Gas generators are getting 20% higher price than wind farms in South Australia

Wind farms in South Australia contributed 42% to electricity generation within the state in the first 22 days of November. Gas generation also contributed 42% as seen in Figure 1. Solar came in third at 16%. The vast majority of this (84%) came from rooftop solar PV. We have compiled this data using NemSight, a software developed by Creative Analytics (part of the Energy One group).

South Australia electricity generation by fuel type

Despite the fact that gas generators and wind farms generated almost identical amounts of electricity, they received very different prices for their power. On aggregate, wind farms received an average price of $87/MWh from the spot market. In contrast, gas generators received a price $18/MWh (20%) higher. Note that we have not adjusted these figures for marginal loss factors (MLFs) in order to isolate the effect of price alone.

Solar and wind farms pushing down wholesale electricity prices

Figure 2 shows the electricity generation from wind farms and solar (both rooftop and large scale). Overlaid on top of this is the 30 minute spot price. We can see that when total generation from variable renewables is low, the price tends to be higher. In contrast, when variable renewables are generating high amounts of power, the price dips.

South Australia variable renewable energy versus spot price

Figure 3 shows this effect more clearly. Here we see the distribution of spot prices in two scenarios: low variable renewable energy (≤ 250 MW) and high variable renewable energy (≥ 1000 MW). We have also shown the average spot price as a red dotted line. Figure 3 shows that wholesale electricity prices are significantly lower when output from variable renewables is high.

South Australia spot electricity prices at low and high levels of variable renewable energy

Price setting in the NEM

In the National Electricity Market (NEM), generators submit bids to AEMO for each five minute dispatch interval. They state how much electricity they are willing to supply and at what price. These bids are then ordered from least to most expensive. The least cost generators (taking into account constraints) are dispatched to serve the demand in the market. The marginal bid (i.e. the last/highest cost generator that is selected) sets the price for everyone in that dispatch interval.

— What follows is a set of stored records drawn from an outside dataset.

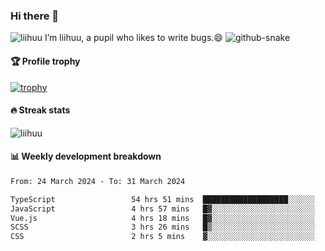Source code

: ### Hi there 👋
<img src="https://komarev.com/ghpvc/?username=liihuu&label=Profile%20views&style=flat&base=119527" alt="liihuu" />
I’m liihuu, a pupil who likes to write bugs.😄

<picture>
  <source media="(prefers-color-scheme: dark)" srcset="https://github.com/liihuu/liihuu/raw/output/github-snake-dark.svg" />
  <source media="(prefers-color-scheme: light)" srcset="https://github.com/liihuu/liihuu/raw/output/github-snake.svg" />
  <img alt="github-snake" src="https://github.com/liihuu/liihuu/tree/output/github-snake.svg" />
</picture>


#### 🏆 Profile trophy
[![trophy](https://github-profile-trophy.vercel.app?username=liihuu&margin-w=16&margin-h=16&rank=-C,-B)](https://github.com/liihuu)

#### 🔥 Streak stats
<img src="https://streak-stats.demolab.com?user=liihuu&border_radius=6&card_width=500" alt="liihuu" />

#### 📊 Weekly development breakdown
<!--START_SECTION:waka-->

```txt
From: 24 March 2024 - To: 31 March 2024

TypeScript                 54 hrs 51 mins  ███████████████████░░░░░░   76.54 %
JavaScript                 4 hrs 57 mins   █▓░░░░░░░░░░░░░░░░░░░░░░░   06.91 %
Vue.js                     4 hrs 18 mins   █▓░░░░░░░░░░░░░░░░░░░░░░░   06.01 %
SCSS                       3 hrs 26 mins   █▒░░░░░░░░░░░░░░░░░░░░░░░   04.81 %
CSS                        2 hrs 5 mins    ▓░░░░░░░░░░░░░░░░░░░░░░░░   02.92 %
```

<!--END_SECTION:waka-->


<!--
**liihuu/liihuu** is a ✨ _special_ ✨ repository because its `README.md` (this file) appears on your GitHub profile.

Here are some ideas to get you started:

- 🔭 I’m currently working on ...
- 🌱 I’m currently learning ...
- 👯 I’m looking to collaborate on ...
- 🤔 I’m looking for help with ...
- 💬 Ask me about ...
- 📫 How to reach me: ...
- 😄 Pronouns: ...
- ⚡ Fun fact: ...
-->
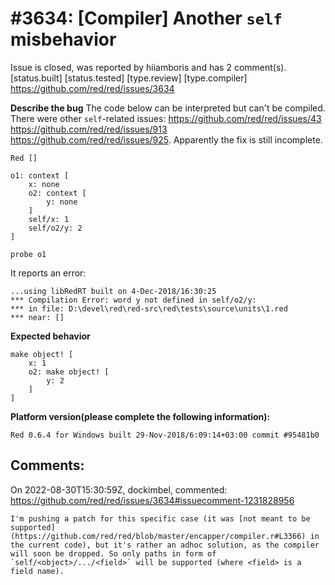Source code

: 
#3634: [Compiler] Another `self` misbehavior
================================================================================
Issue is closed, was reported by hiiamboris and has 2 comment(s).
[status.built] [status.tested] [type.review] [type.compiler]
<https://github.com/red/red/issues/3634>

**Describe the bug**
The code below can be interpreted but can't be compiled.
There were other `self`-related issues: https://github.com/red/red/issues/43 https://github.com/red/red/issues/913 https://github.com/red/red/issues/925. Apparently the fix is still incomplete.

```
Red []

o1: context [
	x: none
	o2: context [
		y: none
	]
	self/x: 1
	self/o2/y: 2
]

probe o1
```

It reports an error:
```
...using libRedRT built on 4-Dec-2018/16:30:25
*** Compilation Error: word y not defined in self/o2/y:
*** in file: D:\devel\red\red-src\red\tests\source\units\1.red
*** near: []
```

**Expected behavior**
```
make object! [
    x: 1
    o2: make object! [
        y: 2
    ]
]
```

**Platform version(please complete the following information):**
```
Red 0.6.4 for Windows built 29-Nov-2018/6:09:14+03:00 commit #95481b0
```


Comments:
--------------------------------------------------------------------------------

On 2022-08-30T15:30:59Z, dockimbel, commented:
<https://github.com/red/red/issues/3634#issuecomment-1231828956>

    I'm pushing a patch for this specific case (it was [not meant to be supported](https://github.com/red/red/blob/master/encapper/compiler.r#L3366) in the current code), but it's rather an adhoc solution, as the compiler will soon be dropped. So only paths in form of `self/<object>/.../<field>` will be supported (where <field> is a field name).

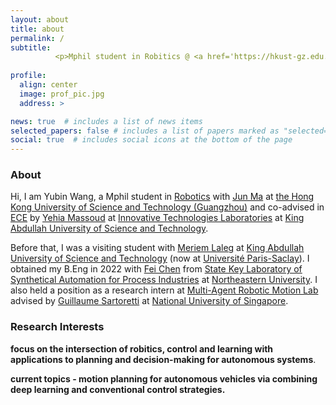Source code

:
 ```yaml
---
layout: about
title: about
permalink: /
subtitle: 
          <p>Mphil student in Robitics @ <a href='https://hkust-gz.edu.cn/'>HKUST(GZ)</a> and co-advised in ECE @ <a href='https://www.kaust.edu.sa/en'>KAUST</a> </p> 
  
profile: 
  align: center
  image: prof_pic.jpg
  address: >  

news: true  # includes a list of news items
selected_papers: false # includes a list of papers marked as "selected={true}"
social: true  # includes social icons at the bottom of the page
---
```

### About

Hi, I am Yubin Wang, a Mphil student in [Robotics][roas] with [Jun Ma][jun] at [the Hong Kong University of Science and Technology (Guangzhou)][hkust(gz)] and co-advised in [ECE][ece] by [Yehia Massoud][yehia] at [Innovative Technologies Laboratories][itl] at [King Abdullah University of Science and Technology][kaust]. 

Before that, I was a visiting student with [Meriem Laleg][meriem] at [King Abdullah University of Science and Technology][kaust] (now at [Université Paris-Saclay][paris-scalay]). I obtained my B.Eng  in 2022 with [Fei Chen][fei] from [State Key Laboratory of Synthetical Automation for Process Industries][saps] at [Northeastern University][neu]. I also held a position as a research intern at [Multi-Agent Robotic Motion Lab][marmot] advised by [Guillaume Sartoretti][gui] at [National University of Singapore][nus].

### Research Interests

**focus on the intersection of robitics, control and learning with applications to planning and decision-making for autonomous systems**.

**current topics -  motion planning for autonomous vehicles via combining deep learning and  conventional control strategies.**

[neu]: https://www.neu.edu.cn
[fei]: https://ancl.com.cn/
[saps]: http://www.sapi.neu.edu.cn/
[traffic]: https://marmotlab.org/projects/urban_traffic.html
[mapf]: http://mapf.info
[hkust(gz)]: https://hkust-gz.edu.cn/
[junma]: https://junma-ust.github.io/
[roas]: https://hkust-gz.edu.cn/academics/four-hubs/systems-hub/robotics-and-autonomous-systems
[ece]: https://cemse.kaust.edu.sa/ece
[yehia]: https://yehiamassoud.com/
[itl]: https://cemse.kaust.edu.sa/itl
[meriem]: https://cemse.kaust.edu.sa/emang/people/person/taous-meriem-laleg-kirati
[kaust]: https://www.kaust.edu.sa/en
[gui]: https://marmotlab.org/bio.html
[marmot]: https://www.marmotlab.org
[nus]: https://www.nus.edu.sg
[paris-scalay]: https://www.universite-paris-saclay.fr
[jun]: https://facultyprofiles.hkust-gz.edu.cn/faculty-personal-page/MA-Jun/eejma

Rooftop solar is already subtracted from demand before we even get to this selection process. Large scale solar and wind farms have a zero marginal cost and hence tend to bid into the market at or below $0/MWh. Therefore, when wind and solar are generating a lot of power, we have high amounts of zero price generation in the market. This means that the market clears at a lower price. In contrast, when there is low generation from wind and solar, the market is more reliant on more expensive generation sources (e.g. gas) and hence clears at a higher price.

Flexibility will become increasingly valuable

Wind and solar have the advantages of being clean, renewable and cheap. However, their major disadvantage is that they are weather dependent and hence difficult to control.

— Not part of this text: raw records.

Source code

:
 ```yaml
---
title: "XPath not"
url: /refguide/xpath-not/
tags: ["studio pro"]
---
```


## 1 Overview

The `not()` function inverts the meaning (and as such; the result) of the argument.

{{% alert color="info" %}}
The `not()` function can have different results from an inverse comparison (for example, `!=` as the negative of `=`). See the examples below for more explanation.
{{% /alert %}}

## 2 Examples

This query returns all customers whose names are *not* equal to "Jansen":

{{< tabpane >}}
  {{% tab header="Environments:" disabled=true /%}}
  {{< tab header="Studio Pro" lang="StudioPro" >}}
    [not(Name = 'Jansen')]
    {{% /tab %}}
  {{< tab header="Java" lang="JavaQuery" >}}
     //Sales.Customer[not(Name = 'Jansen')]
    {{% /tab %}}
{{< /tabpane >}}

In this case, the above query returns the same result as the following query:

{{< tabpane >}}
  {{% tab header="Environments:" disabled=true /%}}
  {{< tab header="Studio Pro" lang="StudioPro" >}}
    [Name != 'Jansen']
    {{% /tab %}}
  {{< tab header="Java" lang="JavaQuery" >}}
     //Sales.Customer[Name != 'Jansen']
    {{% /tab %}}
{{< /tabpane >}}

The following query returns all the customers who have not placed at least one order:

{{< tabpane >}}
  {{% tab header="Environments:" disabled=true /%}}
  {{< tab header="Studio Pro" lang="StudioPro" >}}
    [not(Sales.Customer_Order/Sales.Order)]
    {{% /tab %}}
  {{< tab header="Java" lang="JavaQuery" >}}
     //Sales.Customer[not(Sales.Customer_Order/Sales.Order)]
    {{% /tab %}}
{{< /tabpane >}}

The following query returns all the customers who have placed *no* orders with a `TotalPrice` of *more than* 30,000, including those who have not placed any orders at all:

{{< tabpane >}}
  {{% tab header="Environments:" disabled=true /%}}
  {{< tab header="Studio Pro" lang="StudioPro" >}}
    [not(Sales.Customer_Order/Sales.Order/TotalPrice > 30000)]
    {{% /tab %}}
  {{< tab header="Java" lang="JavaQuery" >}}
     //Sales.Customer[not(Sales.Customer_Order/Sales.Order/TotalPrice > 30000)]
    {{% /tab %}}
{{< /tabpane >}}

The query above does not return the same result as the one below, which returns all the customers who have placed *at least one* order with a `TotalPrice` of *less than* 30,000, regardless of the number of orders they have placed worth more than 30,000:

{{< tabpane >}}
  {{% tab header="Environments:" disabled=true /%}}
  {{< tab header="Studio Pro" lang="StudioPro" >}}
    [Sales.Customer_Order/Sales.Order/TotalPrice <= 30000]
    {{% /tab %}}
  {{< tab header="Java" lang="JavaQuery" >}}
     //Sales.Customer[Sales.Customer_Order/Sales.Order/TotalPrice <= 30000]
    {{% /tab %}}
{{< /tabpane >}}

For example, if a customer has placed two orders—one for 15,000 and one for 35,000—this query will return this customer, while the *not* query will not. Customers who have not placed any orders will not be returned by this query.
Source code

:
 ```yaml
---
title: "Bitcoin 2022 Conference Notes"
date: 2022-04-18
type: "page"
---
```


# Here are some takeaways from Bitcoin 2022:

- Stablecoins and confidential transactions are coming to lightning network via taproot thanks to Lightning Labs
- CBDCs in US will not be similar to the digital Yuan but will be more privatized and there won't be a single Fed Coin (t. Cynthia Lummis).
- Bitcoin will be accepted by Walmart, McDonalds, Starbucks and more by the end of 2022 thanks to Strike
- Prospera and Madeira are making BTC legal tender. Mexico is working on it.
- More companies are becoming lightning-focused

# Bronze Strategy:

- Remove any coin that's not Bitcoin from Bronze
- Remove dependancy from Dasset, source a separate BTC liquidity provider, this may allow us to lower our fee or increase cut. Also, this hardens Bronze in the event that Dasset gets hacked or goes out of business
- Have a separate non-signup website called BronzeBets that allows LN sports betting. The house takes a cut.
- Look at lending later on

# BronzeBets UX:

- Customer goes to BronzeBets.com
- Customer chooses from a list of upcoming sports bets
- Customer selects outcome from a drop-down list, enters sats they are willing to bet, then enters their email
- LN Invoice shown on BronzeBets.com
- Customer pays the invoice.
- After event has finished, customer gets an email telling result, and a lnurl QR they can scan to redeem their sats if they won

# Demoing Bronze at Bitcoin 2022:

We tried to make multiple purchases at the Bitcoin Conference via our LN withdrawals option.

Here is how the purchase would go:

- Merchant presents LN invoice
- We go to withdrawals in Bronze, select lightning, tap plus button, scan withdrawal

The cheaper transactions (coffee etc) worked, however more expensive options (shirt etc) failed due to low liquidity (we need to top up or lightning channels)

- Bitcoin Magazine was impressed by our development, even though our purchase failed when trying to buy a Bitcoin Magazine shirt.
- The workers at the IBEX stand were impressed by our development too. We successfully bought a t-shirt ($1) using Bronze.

As more and more wind and solar generation enters the market, the wholesale price of electricity will become lower and lower at the times when generation output is high from these assets. In contrast, power sources that are flexible and controllable (e.g. gas, hydro, batteries, demand response etc) and able to ‘fill in the gaps’ in Figure 2, will become increasingly valuable.

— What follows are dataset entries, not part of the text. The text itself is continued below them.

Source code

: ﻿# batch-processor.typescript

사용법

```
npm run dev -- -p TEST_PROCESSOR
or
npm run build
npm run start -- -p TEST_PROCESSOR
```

Another implication of this is that variable renewables may not be able to provide an effective hedge against prices spikes in the wholesale market. Therefore, any retailers or large energy users who are considering adding high levels of renewables to their portfolios, will also need to think about how to complement this with dispatchable power sources.

 

Want to know more about how solar and wind farms are performing in the NEM and what revenues they are receiving? Get a copy of our detailed analysis.

 

Author: Marija Petkovic, Founder & Managing Director of Energy Synapse
Follow Marija on LinkedIn | Twitter

QLD solar is booming and pushing down daytime electricity prices

October 31, 2018

QLD solar is booming and pushing down daytime electricity prices

2018 is already a record year for solar PV in Australia, and in particular, the utility scale sector. Queensland (QLD) leads the nation across several metrics as shown by the latest data from the Australian PV Institute (APVI) released on 25 October 2018:

(i) QLD has the highest total installed capacity (3,536 MW) out of any state;

(ii) QLD has the highest residential rooftop solar penetration by both capacity (1,935 MW) and percentage of dwellings (32.6%); and

(iii) QLD has the highest large scale (100+ kW) solar PV capacity (1,316 MW).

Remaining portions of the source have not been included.